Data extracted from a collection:
--- START ---
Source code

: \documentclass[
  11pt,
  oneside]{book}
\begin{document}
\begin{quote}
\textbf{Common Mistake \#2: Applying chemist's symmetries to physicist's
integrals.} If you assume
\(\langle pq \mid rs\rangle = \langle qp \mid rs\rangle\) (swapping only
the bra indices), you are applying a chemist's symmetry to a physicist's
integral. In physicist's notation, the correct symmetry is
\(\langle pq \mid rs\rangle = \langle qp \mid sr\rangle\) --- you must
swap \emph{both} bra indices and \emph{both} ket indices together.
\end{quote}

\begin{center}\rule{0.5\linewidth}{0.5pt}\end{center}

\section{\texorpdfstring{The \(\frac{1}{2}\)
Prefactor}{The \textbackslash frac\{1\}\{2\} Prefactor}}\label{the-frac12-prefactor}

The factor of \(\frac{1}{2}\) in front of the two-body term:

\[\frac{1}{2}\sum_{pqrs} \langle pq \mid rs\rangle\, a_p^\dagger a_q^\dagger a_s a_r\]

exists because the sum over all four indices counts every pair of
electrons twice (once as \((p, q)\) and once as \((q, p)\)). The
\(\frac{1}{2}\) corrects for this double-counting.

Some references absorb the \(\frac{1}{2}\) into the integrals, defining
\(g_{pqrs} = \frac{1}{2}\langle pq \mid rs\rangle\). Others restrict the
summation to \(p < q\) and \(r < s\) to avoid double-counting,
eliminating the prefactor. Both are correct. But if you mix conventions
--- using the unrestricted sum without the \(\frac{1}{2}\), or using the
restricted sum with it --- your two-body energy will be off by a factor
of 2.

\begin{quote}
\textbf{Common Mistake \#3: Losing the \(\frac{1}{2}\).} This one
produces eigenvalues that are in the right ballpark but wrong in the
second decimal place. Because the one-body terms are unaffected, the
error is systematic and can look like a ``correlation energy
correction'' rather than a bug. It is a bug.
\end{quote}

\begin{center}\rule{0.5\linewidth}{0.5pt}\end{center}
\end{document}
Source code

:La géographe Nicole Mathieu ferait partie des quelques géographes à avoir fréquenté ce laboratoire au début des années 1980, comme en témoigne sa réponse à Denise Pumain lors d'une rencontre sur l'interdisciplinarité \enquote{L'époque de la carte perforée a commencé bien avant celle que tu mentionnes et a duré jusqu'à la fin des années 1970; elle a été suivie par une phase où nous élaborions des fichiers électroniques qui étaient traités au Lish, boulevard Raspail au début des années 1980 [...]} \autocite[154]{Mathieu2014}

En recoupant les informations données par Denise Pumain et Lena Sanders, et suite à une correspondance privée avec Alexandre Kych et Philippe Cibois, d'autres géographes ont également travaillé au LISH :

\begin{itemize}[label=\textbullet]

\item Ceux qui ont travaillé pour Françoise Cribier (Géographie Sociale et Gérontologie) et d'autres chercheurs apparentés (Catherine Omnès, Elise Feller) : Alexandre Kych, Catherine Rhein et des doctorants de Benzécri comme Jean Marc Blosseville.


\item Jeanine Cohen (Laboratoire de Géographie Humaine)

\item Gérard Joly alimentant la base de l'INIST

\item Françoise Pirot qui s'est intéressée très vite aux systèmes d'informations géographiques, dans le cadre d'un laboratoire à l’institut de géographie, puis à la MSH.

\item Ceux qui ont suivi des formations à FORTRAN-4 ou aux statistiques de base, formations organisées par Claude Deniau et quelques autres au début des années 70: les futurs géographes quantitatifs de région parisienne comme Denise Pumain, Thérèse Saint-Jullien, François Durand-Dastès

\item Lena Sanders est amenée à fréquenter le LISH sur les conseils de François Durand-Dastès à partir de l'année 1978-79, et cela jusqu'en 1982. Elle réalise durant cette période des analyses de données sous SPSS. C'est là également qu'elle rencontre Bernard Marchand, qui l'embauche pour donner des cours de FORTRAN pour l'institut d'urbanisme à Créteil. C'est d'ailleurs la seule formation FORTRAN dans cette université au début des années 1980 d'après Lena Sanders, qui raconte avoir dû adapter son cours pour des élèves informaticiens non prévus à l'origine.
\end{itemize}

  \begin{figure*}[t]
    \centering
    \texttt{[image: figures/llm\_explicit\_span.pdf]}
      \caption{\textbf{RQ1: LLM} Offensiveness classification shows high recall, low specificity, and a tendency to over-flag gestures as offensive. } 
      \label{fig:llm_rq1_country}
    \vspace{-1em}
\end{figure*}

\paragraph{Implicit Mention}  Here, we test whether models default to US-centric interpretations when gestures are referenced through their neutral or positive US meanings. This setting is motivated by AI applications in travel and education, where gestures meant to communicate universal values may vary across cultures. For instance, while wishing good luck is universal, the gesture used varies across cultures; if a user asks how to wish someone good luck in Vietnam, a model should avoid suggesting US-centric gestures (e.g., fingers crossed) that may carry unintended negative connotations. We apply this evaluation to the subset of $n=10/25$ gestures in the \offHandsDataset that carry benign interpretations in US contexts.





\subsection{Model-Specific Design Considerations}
--- END ---
Directions for this task
Wherever the word "langle" turns up in the records above, copy the line that holds it.

Exercise solution
\(\langle pq \mid rs\rangle = \langle qp \mid rs\rangle\) (swapping only
\(\langle pq \mid rs\rangle = \langle qp \mid sr\rangle\) --- you must
\[\frac{1}{2}\sum_{pqrs} \langle pq \mid rs\rangle\, a_p^\dagger a_q^\dagger a_s a_r\]
\(g_{pqrs} = \frac{1}{2}\langle pq \mid rs\rangle\). Others restrict the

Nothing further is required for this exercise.